As autoridades ucranianas alertaram, no entanto, que a guerra continua e que Kiev tem conhecimento de que "a Rússia mobiliza mais recrutas e traz mais armas para a Ucrânia".

Na cidade de Mylove, na mesma região, uma mulher e duas crianças foram levadas ao hospital depois que um artefato explosivo explodiu perto de seu carro, disse a polícia.

No distrito de Berislav, a cerca de 75 km da cidade de Kherson, a polícia relatou bombardeios russos que deixaram "mortos e feridos", sem dar mais detalhes.

Kherson era a única capital provincial que estava em poder dos russos e sua libertação representa um importante revés para Moscou. Putin prometeu que usaria todos os meios disponíveis para defendê-la.

Se as tropas de Kiev conseguirem reconquistar a totalidade da província, que tem acesso ao Mar Negro e ao Mar de Azov, cortariam a ligação terrestre entre a Rússia e a península da Crimeia, anexada por Moscou em 2014.

Apesar do recuo, o Kremlin insiste em que Kherson continua sendo parte da Federação da Rússia. "Não há mudanças nisso e não pode haver", declarou o porta-voz do Kremlin, Dmitry Peskov.

O ex-presidente russo, Dmitry Medvedev, voltou a insinuar neste sábado que Moscou poderia utilizar armas nucleares.

"Por razões que são óbvias para todas as pessoas razoáveis, a Rússia ainda não usou todo o seu arsenal de possíveis meios de destruição", afirmou Medvedev em texto publicado no Telegram. "Há um tempo para tudo", acrescentou.

- "Novo fracasso" -

A Ucrânia, por sua vez, considera que a contraofensiva ainda não terminou.

O ministro das Relações Exteriores do país, Dmytro Kuleba, afirmou que os países ocidentais, aliados da Ucrânia, se encaminhavam para uma "vitória conjunta" de "todas as nações amantes da paz ao redor do mundo".

"Poucos acreditavam que a Ucrânia sobreviveria", afirmou Kuleba, ao se reunir com o secretário de Estado americano, Antony Blinken, em uma cúpula do Sudeste Asiático no Camboja.

Blinken, por sua vez, elogiou a "bravura extraordinária" do exército e do povo ucraniano e prometeu que o apoio dos Estados Unidos "continuará durante todo o tempo que for necessário" para derrotar a Rússia.

Em Londres, o ministro da Defesa do Reino Unido, Ben Wallace, disse que a situação em Kherson poderia levar os russos a questionarem a guerra.

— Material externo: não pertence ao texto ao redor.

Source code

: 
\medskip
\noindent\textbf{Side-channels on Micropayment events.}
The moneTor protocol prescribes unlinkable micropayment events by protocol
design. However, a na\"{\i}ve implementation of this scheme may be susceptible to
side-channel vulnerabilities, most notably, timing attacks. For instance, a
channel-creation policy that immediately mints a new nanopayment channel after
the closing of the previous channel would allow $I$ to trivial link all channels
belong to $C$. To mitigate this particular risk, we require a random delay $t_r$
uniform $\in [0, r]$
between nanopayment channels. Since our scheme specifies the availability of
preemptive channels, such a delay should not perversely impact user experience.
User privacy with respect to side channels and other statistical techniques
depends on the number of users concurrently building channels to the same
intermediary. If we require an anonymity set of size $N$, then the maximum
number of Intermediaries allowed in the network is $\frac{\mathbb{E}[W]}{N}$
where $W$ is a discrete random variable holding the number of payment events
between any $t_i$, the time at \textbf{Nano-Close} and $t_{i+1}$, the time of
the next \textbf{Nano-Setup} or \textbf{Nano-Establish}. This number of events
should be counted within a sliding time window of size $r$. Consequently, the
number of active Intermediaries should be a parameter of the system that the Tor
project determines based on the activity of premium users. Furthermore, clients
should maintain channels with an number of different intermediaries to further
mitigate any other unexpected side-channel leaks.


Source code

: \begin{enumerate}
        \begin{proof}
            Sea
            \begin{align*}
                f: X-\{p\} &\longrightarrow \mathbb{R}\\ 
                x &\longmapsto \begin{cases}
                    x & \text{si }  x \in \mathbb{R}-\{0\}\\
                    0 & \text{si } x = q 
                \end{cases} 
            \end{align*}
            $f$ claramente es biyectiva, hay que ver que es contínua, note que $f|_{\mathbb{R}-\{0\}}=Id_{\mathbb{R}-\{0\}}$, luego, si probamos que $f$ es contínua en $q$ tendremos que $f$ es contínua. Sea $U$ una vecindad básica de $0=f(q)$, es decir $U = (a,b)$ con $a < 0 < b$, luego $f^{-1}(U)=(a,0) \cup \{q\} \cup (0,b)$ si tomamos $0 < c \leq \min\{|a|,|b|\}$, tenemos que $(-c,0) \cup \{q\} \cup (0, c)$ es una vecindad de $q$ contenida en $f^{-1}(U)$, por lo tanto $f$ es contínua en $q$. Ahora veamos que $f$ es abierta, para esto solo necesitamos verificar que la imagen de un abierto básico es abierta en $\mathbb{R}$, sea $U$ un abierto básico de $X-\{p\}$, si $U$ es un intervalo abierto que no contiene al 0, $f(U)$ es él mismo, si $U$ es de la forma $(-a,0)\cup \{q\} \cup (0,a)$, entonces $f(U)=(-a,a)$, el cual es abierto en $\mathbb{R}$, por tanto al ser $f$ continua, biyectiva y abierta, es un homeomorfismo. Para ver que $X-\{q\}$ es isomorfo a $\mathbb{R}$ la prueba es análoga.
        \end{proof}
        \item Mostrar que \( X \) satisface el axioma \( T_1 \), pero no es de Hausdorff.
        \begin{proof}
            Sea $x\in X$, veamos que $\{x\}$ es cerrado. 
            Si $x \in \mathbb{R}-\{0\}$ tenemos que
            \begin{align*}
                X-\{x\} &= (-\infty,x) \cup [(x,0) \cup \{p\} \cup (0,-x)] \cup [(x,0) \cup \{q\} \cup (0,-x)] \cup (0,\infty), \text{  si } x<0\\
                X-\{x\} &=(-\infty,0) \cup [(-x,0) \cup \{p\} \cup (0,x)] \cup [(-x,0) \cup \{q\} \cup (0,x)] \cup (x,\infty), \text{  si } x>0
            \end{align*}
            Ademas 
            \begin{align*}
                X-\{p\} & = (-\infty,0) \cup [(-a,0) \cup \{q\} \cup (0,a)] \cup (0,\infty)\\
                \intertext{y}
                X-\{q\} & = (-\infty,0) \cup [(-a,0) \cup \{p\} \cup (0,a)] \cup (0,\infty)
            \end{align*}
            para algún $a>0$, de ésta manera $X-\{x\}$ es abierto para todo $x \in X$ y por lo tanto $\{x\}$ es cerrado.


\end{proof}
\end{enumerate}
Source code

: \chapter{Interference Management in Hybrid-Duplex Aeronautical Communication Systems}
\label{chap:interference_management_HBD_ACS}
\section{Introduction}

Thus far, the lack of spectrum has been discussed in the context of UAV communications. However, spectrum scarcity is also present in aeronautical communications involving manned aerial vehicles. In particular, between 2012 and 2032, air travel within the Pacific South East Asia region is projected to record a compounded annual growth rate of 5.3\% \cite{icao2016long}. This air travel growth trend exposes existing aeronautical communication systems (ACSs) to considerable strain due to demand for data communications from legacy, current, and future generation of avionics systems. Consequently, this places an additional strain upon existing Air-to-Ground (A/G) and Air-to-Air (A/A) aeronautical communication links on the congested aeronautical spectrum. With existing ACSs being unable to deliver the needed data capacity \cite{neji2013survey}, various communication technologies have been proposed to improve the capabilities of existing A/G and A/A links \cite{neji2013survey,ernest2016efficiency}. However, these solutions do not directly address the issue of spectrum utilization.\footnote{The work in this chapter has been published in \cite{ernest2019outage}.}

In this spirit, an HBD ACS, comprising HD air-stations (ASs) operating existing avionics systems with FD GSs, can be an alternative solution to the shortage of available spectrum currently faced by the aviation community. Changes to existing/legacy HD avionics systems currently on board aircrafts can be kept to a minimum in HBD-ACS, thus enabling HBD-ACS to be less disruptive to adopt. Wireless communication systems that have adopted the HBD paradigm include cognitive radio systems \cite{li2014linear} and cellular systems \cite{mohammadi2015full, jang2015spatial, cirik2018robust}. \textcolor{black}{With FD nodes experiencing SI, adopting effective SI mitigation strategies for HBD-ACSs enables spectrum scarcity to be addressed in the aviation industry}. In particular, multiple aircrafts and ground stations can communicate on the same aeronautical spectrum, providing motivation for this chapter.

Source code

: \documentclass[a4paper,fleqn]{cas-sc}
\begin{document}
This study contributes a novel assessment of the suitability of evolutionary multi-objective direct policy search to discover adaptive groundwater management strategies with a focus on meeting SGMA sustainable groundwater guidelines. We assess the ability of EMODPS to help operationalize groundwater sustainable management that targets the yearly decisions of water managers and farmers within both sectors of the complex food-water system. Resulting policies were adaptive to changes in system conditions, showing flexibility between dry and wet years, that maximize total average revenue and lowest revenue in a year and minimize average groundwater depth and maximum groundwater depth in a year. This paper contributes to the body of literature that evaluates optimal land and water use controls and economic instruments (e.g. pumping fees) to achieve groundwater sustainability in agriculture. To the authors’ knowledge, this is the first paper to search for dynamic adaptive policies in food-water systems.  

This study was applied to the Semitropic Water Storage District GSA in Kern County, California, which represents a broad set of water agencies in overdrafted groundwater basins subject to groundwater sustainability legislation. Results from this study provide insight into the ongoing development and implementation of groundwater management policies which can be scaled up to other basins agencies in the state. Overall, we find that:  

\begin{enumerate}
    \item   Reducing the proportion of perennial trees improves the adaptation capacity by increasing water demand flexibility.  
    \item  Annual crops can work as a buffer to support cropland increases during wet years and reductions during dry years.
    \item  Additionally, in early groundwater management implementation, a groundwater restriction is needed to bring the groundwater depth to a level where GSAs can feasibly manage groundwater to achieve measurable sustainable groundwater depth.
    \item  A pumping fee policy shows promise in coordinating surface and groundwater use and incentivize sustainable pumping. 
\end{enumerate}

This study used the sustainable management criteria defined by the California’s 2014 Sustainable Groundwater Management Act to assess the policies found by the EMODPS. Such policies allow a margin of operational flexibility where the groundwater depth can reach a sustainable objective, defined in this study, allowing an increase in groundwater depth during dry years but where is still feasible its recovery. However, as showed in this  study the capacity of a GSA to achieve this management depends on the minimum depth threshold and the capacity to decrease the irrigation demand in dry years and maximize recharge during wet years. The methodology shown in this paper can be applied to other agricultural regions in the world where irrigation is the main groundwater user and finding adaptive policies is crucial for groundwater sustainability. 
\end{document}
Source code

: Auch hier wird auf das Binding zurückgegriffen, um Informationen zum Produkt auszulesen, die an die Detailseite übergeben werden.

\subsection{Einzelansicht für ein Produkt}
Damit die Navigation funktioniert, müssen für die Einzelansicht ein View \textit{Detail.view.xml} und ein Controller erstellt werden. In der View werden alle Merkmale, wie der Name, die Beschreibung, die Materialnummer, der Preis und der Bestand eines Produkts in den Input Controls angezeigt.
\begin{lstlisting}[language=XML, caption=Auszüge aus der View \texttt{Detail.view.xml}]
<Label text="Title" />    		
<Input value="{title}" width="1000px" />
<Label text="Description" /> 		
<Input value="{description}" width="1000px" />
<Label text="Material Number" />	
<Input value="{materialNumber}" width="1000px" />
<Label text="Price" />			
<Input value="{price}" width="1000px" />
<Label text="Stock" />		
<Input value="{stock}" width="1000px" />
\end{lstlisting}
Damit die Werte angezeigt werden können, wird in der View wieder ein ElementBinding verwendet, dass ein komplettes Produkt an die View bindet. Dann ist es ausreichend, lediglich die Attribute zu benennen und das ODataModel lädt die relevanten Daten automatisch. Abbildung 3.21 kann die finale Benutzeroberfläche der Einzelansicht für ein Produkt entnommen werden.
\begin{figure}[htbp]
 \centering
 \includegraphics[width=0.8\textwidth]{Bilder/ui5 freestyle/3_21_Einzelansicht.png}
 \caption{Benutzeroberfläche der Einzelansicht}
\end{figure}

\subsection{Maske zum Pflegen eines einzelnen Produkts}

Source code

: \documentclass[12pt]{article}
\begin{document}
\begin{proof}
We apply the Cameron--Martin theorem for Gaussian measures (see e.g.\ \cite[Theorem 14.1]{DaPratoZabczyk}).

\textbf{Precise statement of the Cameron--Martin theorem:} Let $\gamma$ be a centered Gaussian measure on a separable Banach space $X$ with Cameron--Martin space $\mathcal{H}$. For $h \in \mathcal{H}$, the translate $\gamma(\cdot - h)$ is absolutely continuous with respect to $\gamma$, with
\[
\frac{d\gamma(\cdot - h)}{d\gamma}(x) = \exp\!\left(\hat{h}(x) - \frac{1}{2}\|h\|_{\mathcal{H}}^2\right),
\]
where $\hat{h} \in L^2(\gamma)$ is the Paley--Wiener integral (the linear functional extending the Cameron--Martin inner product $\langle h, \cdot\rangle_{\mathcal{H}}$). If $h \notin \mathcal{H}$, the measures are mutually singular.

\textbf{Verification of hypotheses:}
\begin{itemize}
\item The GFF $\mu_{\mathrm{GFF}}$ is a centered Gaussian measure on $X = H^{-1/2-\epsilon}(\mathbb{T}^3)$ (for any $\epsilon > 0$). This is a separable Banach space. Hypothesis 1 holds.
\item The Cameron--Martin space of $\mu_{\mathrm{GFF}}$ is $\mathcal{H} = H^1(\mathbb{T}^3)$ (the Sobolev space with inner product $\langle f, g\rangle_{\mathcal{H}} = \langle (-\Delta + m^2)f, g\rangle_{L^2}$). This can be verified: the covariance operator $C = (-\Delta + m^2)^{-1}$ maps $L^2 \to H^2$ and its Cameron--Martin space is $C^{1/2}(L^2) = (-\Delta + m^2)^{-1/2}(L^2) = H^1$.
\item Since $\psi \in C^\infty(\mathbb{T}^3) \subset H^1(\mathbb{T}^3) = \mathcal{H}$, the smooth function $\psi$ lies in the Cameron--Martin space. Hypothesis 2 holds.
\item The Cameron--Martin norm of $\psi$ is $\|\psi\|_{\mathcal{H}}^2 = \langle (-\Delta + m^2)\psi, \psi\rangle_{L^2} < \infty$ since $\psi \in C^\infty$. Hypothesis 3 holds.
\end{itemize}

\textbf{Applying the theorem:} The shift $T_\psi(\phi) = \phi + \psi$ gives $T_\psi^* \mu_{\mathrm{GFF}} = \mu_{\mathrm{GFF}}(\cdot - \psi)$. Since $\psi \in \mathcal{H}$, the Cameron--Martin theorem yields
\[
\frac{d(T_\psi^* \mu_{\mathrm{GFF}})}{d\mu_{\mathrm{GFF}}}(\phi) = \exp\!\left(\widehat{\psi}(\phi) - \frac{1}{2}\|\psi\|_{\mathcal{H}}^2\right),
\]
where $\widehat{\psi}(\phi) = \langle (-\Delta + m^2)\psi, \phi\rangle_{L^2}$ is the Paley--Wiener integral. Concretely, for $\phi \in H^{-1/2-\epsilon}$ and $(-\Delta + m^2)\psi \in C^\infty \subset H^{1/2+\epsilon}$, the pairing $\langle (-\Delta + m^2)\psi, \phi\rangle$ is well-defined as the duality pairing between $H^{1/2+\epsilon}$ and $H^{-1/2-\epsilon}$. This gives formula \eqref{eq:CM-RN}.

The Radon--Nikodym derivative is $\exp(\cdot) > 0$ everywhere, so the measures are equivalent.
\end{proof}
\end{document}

"A retirada de Kherson anunciada pela Rússia marca um novo fracasso estratégico para eles. Em fevereiro, a Rússia não conseguiu alcançar os principais objetivos que havia estabelecido, exceto [a tomada] de Kherson", lembrou Wallace.

"Agora, com [esta cidade] também abandonada, as pessoas na Rússia devem se perguntar: 'Para que serve tudo isso?'", acrescentou.